Monday, February 24, 2014

Let's Plant Dill

It snowed on Seedy Saturday. It's happened before and it will probably happen again. Spring took two steps forward and one step back. I recently read that one of the first signs of Spring in Ukraine is when you see the dill sprouting. I have never planted dill as I've heard it's difficult to grow in Vancouver and my partner hates it with a passion. I have a nostalgic fondness for dill because it is an herb in my mother's garden and reminds me of her perogies, potato salad, borscht and dill pickles. I also love fresh dill fronds on gravlax and Swedish open face sandwiches made with shrimp and creme fraiche. This year I suggest we all plant dill to mark this spring as a painful time in Ukraine's history, but also as a sign of hope for the country's future. I will be bringing dill into the classrooms and getting the children to put the seeds in pots, to watch it grow as we watch how events unfold in the news. If you have a relative or a neighbour who grows the herb, make a point of asking for some seed to grow. You may be sowing seeds that were originally grown in Poland, Germany or Ukraine.

 Dill: (Anthemum graveolens)

Dill grows well with cucumbers and onions and attracts lacewings, hoverflies and wasps. It's also used as food by the swallowtail butterfly. Sprinkle dill leaves on your cucurbits to repel squash bugs. Plant them away from tomatoes as they attract tomato hornworms.

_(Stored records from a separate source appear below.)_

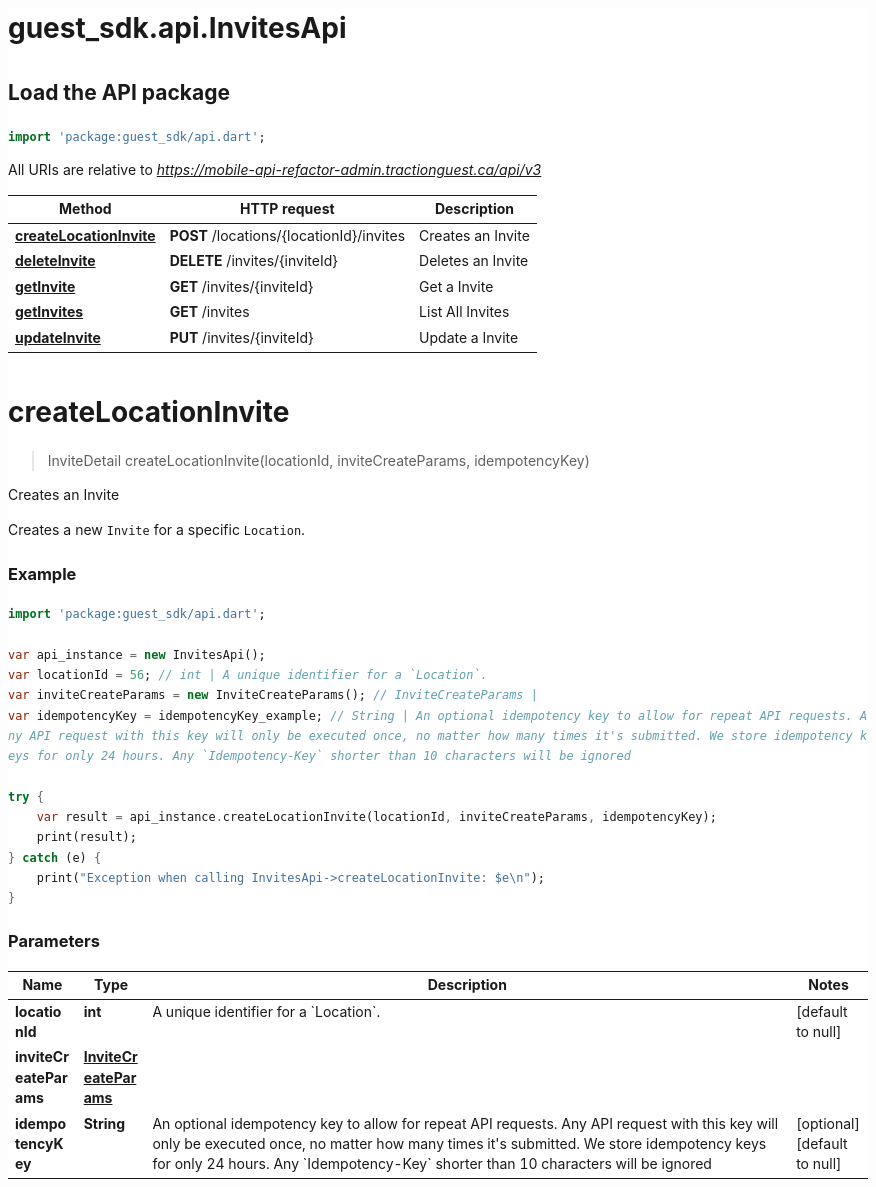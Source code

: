 # guest_sdk.api.InvitesApi

## Load the API package
```dart
import 'package:guest_sdk/api.dart';
```

All URIs are relative to *https://mobile-api-refactor-admin.tractionguest.ca/api/v3*

Method | HTTP request | Description
------------- | ------------- | -------------
[**createLocationInvite**](InvitesApi.md#createLocationInvite) | **POST** /locations/{locationId}/invites | Creates an Invite
[**deleteInvite**](InvitesApi.md#deleteInvite) | **DELETE** /invites/{inviteId} | Deletes an Invite
[**getInvite**](InvitesApi.md#getInvite) | **GET** /invites/{inviteId} | Get a Invite
[**getInvites**](InvitesApi.md#getInvites) | **GET** /invites | List All Invites
[**updateInvite**](InvitesApi.md#updateInvite) | **PUT** /invites/{inviteId} | Update a Invite


# **createLocationInvite**
> InviteDetail createLocationInvite(locationId, inviteCreateParams, idempotencyKey)

Creates an Invite

Creates a new `Invite` for a specific `Location`.

### Example 
```dart
import 'package:guest_sdk/api.dart';

var api_instance = new InvitesApi();
var locationId = 56; // int | A unique identifier for a `Location`.
var inviteCreateParams = new InviteCreateParams(); // InviteCreateParams | 
var idempotencyKey = idempotencyKey_example; // String | An optional idempotency key to allow for repeat API requests. Any API request with this key will only be executed once, no matter how many times it's submitted. We store idempotency keys for only 24 hours. Any `Idempotency-Key` shorter than 10 characters will be ignored

try { 
    var result = api_instance.createLocationInvite(locationId, inviteCreateParams, idempotencyKey);
    print(result);
} catch (e) {
    print("Exception when calling InvitesApi->createLocationInvite: $e\n");
}
```

### Parameters

Name | Type | Description  | Notes
------------- | ------------- | ------------- | -------------
 **locationId** | **int**| A unique identifier for a &#x60;Location&#x60;. | [default to null]
 **inviteCreateParams** | [**InviteCreateParams**](InviteCreateParams.md)|  | 
 **idempotencyKey** | **String**| An optional idempotency key to allow for repeat API requests. Any API request with this key will only be executed once, no matter how many times it&#39;s submitted. We store idempotency keys for only 24 hours. Any &#x60;Idempotency-Key&#x60; shorter than 10 characters will be ignored | [optional] [default to null]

Dill is a good example of an herb that helps us to digest and absorb the food plants we grow in our garden. The herb is used as a digestive aid, food preservative and a cure for flatulence. It has traditionally been combined with chamomile to calm children, and in Holland dill and fennel were steeped in milk as a soporific drink. The word dill means "to calm or soothe", and it is a traditional remedy for cholic. Like fennel, dill helps stimulate breast milk. Dill was used as "meetinghouse seeds" for children to chew on to curb restlessness during long and tedious church services. Gladiators were fed dill for courage, to calm the swallowtails in their stomachs. It was so popular in England during the reign of Edward I that he imposed a dill tax to pay for repairs to London Bridge. It was also once used as a cure for the hiccups.

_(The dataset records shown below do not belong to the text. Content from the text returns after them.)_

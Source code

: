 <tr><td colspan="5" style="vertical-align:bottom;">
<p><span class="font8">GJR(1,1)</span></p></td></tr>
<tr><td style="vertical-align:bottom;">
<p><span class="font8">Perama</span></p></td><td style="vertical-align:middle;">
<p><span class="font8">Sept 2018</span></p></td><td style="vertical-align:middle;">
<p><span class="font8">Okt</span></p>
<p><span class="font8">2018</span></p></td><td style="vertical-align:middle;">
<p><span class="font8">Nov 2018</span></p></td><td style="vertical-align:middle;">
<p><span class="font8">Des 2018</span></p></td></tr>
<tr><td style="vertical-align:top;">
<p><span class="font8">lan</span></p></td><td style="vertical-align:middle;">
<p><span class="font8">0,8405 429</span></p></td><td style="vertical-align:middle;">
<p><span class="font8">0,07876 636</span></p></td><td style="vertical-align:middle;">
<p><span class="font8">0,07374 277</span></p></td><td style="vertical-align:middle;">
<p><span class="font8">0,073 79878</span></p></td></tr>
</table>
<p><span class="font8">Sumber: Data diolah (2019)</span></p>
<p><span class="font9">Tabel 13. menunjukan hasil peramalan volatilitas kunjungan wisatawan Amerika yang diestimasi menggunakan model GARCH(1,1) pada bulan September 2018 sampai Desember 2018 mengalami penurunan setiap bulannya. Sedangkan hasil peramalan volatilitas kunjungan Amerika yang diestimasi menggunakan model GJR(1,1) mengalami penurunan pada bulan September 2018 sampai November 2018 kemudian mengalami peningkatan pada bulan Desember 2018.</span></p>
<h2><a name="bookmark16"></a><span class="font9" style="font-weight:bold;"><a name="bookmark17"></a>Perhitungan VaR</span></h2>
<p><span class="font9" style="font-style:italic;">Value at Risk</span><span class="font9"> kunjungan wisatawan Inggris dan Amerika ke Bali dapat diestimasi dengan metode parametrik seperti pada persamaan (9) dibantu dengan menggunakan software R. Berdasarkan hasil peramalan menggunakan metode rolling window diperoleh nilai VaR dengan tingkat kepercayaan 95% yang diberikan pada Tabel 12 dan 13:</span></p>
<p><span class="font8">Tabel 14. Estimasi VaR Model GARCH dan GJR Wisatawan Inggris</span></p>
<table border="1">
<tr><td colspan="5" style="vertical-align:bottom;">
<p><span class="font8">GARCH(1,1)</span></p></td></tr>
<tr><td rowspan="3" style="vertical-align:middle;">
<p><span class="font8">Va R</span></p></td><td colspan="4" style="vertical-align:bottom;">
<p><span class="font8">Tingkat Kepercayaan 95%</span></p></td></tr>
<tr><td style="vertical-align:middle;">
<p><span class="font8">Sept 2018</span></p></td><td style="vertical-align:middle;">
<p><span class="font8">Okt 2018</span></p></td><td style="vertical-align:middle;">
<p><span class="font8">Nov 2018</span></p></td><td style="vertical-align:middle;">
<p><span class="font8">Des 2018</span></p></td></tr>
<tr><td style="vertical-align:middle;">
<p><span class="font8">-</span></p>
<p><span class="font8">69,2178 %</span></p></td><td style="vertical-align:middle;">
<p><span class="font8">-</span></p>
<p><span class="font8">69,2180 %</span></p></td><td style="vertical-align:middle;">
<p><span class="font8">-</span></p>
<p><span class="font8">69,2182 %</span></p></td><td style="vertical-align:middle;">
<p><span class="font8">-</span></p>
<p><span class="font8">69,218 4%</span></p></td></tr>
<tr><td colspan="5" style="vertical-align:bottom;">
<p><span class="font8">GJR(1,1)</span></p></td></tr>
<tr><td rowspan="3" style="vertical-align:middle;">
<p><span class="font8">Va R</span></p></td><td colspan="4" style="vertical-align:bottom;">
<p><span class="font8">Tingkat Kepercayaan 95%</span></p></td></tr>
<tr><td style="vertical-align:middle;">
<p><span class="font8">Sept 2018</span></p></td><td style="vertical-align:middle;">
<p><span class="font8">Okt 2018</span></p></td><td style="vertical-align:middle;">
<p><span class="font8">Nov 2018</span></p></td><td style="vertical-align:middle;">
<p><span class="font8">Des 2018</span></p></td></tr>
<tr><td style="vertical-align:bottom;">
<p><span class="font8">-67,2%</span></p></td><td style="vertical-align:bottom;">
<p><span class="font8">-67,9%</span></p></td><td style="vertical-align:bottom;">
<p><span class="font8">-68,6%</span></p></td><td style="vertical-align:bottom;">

Dill was once considered a charm against evil and an aphrodisiac. German and Belgian brides used to sew a piece of dill to their wedding dress and recite a charm:

"I have you, mustard and dill,
Husband, when I speak,
you stay still!"

In German dill is called "Gerkenkraut" which must mean "(pickled) gherkin herb". It actually originates from southwestern Asia where there is a variety grown called Indian Dill (Anthemum sowa) which is used to make a dish called dhansak. As you can deduce from many Old World recipes, dill has naturalized over much of Europe. The basic chemical components of dill essential oil are Limonene, D-Carvone, Dillapiol, Eugenol, Terpinene, Phellandrene, and Myristicin. The name graveolens means "heavy odour" which is from the carvone, which gives it the carminative effect. Limonene and Phellandrene may cause photosensitivity to the skin, so wear gloves if handling the fresh plant in the hot sun or wait until dawn or dusk and wash hands afterwards.

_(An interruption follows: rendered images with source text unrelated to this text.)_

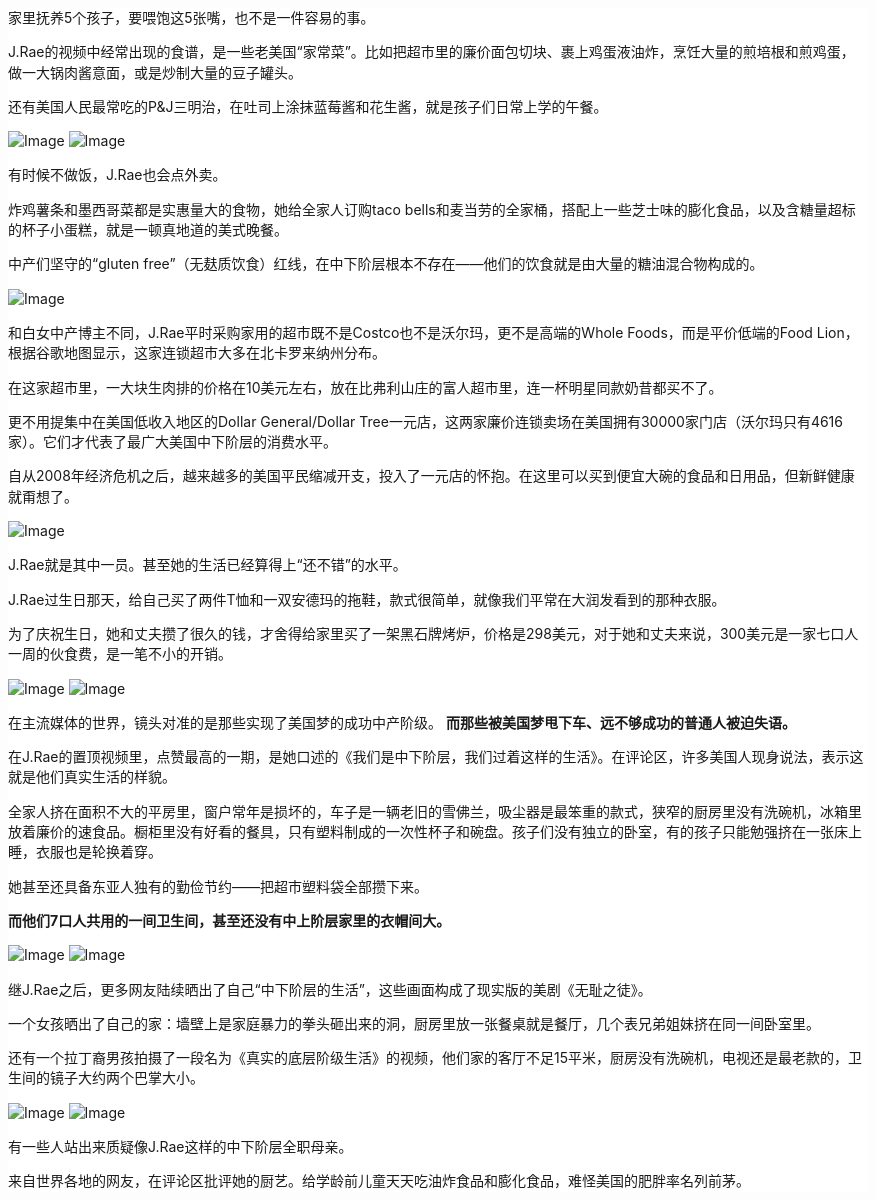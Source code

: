 家里抚养5个孩子，要喂饱这5张嘴，也不是一件容易的事。

J.Rae的视频中经常出现的食谱，是一些老美国“家常菜”。比如把超市里的廉价面包切块、裹上鸡蛋液油炸，烹饪大量的煎培根和煎鸡蛋，做一大锅肉酱意面，或是炒制大量的豆子罐头。

还有美国人民最常吃的P&J三明治，在吐司上涂抹蓝莓酱和花生酱，就是孩子们日常上学的午餐。

![Image](https://mp.weixin.qq.com/s/www.w3.org/2000/svg'%20xmlns:xlink='http://www.w3.org/1999/xlink'%3E%3Ctitle%3E%3C/title%3E%3Cg%20stroke='none'%20stroke-width='1'%20fill='none'%20fill-rule='evenodd'%20fill-opacity='0'%3E%3Cg%20transform='translate(-249.000000,%20-126.000000)'%20fill='%23FFFFFF'%3E%3Crect%20x='249'%20y='126'%20width='1'%20height='1'%3E%3C/rect%3E%3C/g%3E%3C/g%3E%3C/svg%3E) ![Image](https://mp.weixin.qq.com/s/www.w3.org/2000/svg'%20xmlns:xlink='http://www.w3.org/1999/xlink'%3E%3Ctitle%3E%3C/title%3E%3Cg%20stroke='none'%20stroke-width='1'%20fill='none'%20fill-rule='evenodd'%20fill-opacity='0'%3E%3Cg%20transform='translate(-249.000000,%20-126.000000)'%20fill='%23FFFFFF'%3E%3Crect%20x='249'%20y='126'%20width='1'%20height='1'%3E%3C/rect%3E%3C/g%3E%3C/g%3E%3C/svg%3E)

有时候不做饭，J.Rae也会点外卖。

炸鸡薯条和墨西哥菜都是实惠量大的食物，她给全家人订购taco bells和麦当劳的全家桶，搭配上一些芝士味的膨化食品，以及含糖量超标的杯子小蛋糕，就是一顿真地道的美式晚餐。

中产们坚守的“gluten free”（无麸质饮食）红线，在中下阶层根本不存在——他们的饮食就是由大量的糖油混合物构成的。

![Image](https://mp.weixin.qq.com/s/www.w3.org/2000/svg'%20xmlns:xlink='http://www.w3.org/1999/xlink'%3E%3Ctitle%3E%3C/title%3E%3Cg%20stroke='none'%20stroke-width='1'%20fill='none'%20fill-rule='evenodd'%20fill-opacity='0'%3E%3Cg%20transform='translate(-249.000000,%20-126.000000)'%20fill='%23FFFFFF'%3E%3Crect%20x='249'%20y='126'%20width='1'%20height='1'%3E%3C/rect%3E%3C/g%3E%3C/g%3E%3C/svg%3E)

和白女中产博主不同，J.Rae平时采购家用的超市既不是Costco也不是沃尔玛，更不是高端的Whole Foods，而是平价低端的Food Lion，根据谷歌地图显示，这家连锁超市大多在北卡罗来纳州分布。

在这家超市里，一大块生肉排的价格在10美元左右，放在比弗利山庄的富人超市里，连一杯明星同款奶昔都买不了。

更不用提集中在美国低收入地区的Dollar General/Dollar Tree一元店，这两家廉价连锁卖场在美国拥有30000家门店（沃尔玛只有4616家）。它们才代表了最广大美国中下阶层的消费水平。

自从2008年经济危机之后，越来越多的美国平民缩减开支，投入了一元店的怀抱。在这里可以买到便宜大碗的食品和日用品，但新鲜健康就甭想了。

![Image](https://mp.weixin.qq.com/s/www.w3.org/2000/svg'%20xmlns:xlink='http://www.w3.org/1999/xlink'%3E%3Ctitle%3E%3C/title%3E%3Cg%20stroke='none'%20stroke-width='1'%20fill='none'%20fill-rule='evenodd'%20fill-opacity='0'%3E%3Cg%20transform='translate(-249.000000,%20-126.000000)'%20fill='%23FFFFFF'%3E%3Crect%20x='249'%20y='126'%20width='1'%20height='1'%3E%3C/rect%3E%3C/g%3E%3C/g%3E%3C/svg%3E)

J.Rae就是其中一员。甚至她的生活已经算得上“还不错”的水平。

J.Rae过生日那天，给自己买了两件T恤和一双安德玛的拖鞋，款式很简单，就像我们平常在大润发看到的那种衣服。

为了庆祝生日，她和丈夫攒了很久的钱，才舍得给家里买了一架黑石牌烤炉，价格是298美元，对于她和丈夫来说，300美元是一家七口人一周的伙食费，是一笔不小的开销。

![Image](https://mp.weixin.qq.com/s/www.w3.org/2000/svg'%20xmlns:xlink='http://www.w3.org/1999/xlink'%3E%3Ctitle%3E%3C/title%3E%3Cg%20stroke='none'%20stroke-width='1'%20fill='none'%20fill-rule='evenodd'%20fill-opacity='0'%3E%3Cg%20transform='translate(-249.000000,%20-126.000000)'%20fill='%23FFFFFF'%3E%3Crect%20x='249'%20y='126'%20width='1'%20height='1'%3E%3C/rect%3E%3C/g%3E%3C/g%3E%3C/svg%3E) ![Image](https://mp.weixin.qq.com/s/www.w3.org/2000/svg'%20xmlns:xlink='http://www.w3.org/1999/xlink'%3E%3Ctitle%3E%3C/title%3E%3Cg%20stroke='none'%20stroke-width='1'%20fill='none'%20fill-rule='evenodd'%20fill-opacity='0'%3E%3Cg%20transform='translate(-249.000000,%20-126.000000)'%20fill='%23FFFFFF'%3E%3Crect%20x='249'%20y='126'%20width='1'%20height='1'%3E%3C/rect%3E%3C/g%3E%3C/g%3E%3C/svg%3E)

在主流媒体的世界，镜头对准的是那些实现了美国梦的成功中产阶级。 **而那些被美国梦甩下车、远不够成功的普通人被迫失语。**

在J.Rae的置顶视频里，点赞最高的一期，是她口述的《我们是中下阶层，我们过着这样的生活》。在评论区，许多美国人现身说法，表示这就是他们真实生活的样貌。

全家人挤在面积不大的平房里，窗户常年是损坏的，车子是一辆老旧的雪佛兰，吸尘器是最笨重的款式，狭窄的厨房里没有洗碗机，冰箱里放着廉价的速食品。橱柜里没有好看的餐具，只有塑料制成的一次性杯子和碗盘。孩子们没有独立的卧室，有的孩子只能勉强挤在一张床上睡，衣服也是轮换着穿。

她甚至还具备东亚人独有的勤俭节约——把超市塑料袋全部攒下来。

**而他们7口人共用的一间卫生间，甚至还没有中上阶层家里的衣帽间大。**

![Image](https://mp.weixin.qq.com/s/www.w3.org/2000/svg'%20xmlns:xlink='http://www.w3.org/1999/xlink'%3E%3Ctitle%3E%3C/title%3E%3Cg%20stroke='none'%20stroke-width='1'%20fill='none'%20fill-rule='evenodd'%20fill-opacity='0'%3E%3Cg%20transform='translate(-249.000000,%20-126.000000)'%20fill='%23FFFFFF'%3E%3Crect%20x='249'%20y='126'%20width='1'%20height='1'%3E%3C/rect%3E%3C/g%3E%3C/g%3E%3C/svg%3E) ![Image](https://mp.weixin.qq.com/s/www.w3.org/2000/svg'%20xmlns:xlink='http://www.w3.org/1999/xlink'%3E%3Ctitle%3E%3C/title%3E%3Cg%20stroke='none'%20stroke-width='1'%20fill='none'%20fill-rule='evenodd'%20fill-opacity='0'%3E%3Cg%20transform='translate(-249.000000,%20-126.000000)'%20fill='%23FFFFFF'%3E%3Crect%20x='249'%20y='126'%20width='1'%20height='1'%3E%3C/rect%3E%3C/g%3E%3C/g%3E%3C/svg%3E)

继J.Rae之后，更多网友陆续晒出了自己“中下阶层的生活”，这些画面构成了现实版的美剧《无耻之徒》。

一个女孩晒出了自己的家：墙壁上是家庭暴力的拳头砸出来的洞，厨房里放一张餐桌就是餐厅，几个表兄弟姐妹挤在同一间卧室里。

还有一个拉丁裔男孩拍摄了一段名为《真实的底层阶级生活》的视频，他们家的客厅不足15平米，厨房没有洗碗机，电视还是最老款的，卫生间的镜子大约两个巴掌大小。

![Image](https://mp.weixin.qq.com/s/www.w3.org/2000/svg'%20xmlns:xlink='http://www.w3.org/1999/xlink'%3E%3Ctitle%3E%3C/title%3E%3Cg%20stroke='none'%20stroke-width='1'%20fill='none'%20fill-rule='evenodd'%20fill-opacity='0'%3E%3Cg%20transform='translate(-249.000000,%20-126.000000)'%20fill='%23FFFFFF'%3E%3Crect%20x='249'%20y='126'%20width='1'%20height='1'%3E%3C/rect%3E%3C/g%3E%3C/g%3E%3C/svg%3E) ![Image](https://mp.weixin.qq.com/s/www.w3.org/2000/svg'%20xmlns:xlink='http://www.w3.org/1999/xlink'%3E%3Ctitle%3E%3C/title%3E%3Cg%20stroke='none'%20stroke-width='1'%20fill='none'%20fill-rule='evenodd'%20fill-opacity='0'%3E%3Cg%20transform='translate(-249.000000,%20-126.000000)'%20fill='%23FFFFFF'%3E%3Crect%20x='249'%20y='126'%20width='1'%20height='1'%3E%3C/rect%3E%3C/g%3E%3C/g%3E%3C/svg%3E)

有一些人站出来质疑像J.Rae这样的中下阶层全职母亲。

来自世界各地的网友，在评论区批评她的厨艺。给学龄前儿童天天吃油炸食品和膨化食品，难怪美国的肥胖率名列前茅。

Dill needs to be sown after danger of frost in a sunny spot in well-drained soil. It likes to be sown directly into the garden but I am going to experiment with transplanting small seedlings started inside. It will need to be watered during dry periods. It has a similar appearance to fennel, but dill seeds have a flat edge around the ridged seed and the stems are hollow rather than pithy. Dill takes 6-10 weeks to flower. I know bees love my fennel plant so it will be interesting to compare their interest in the dill.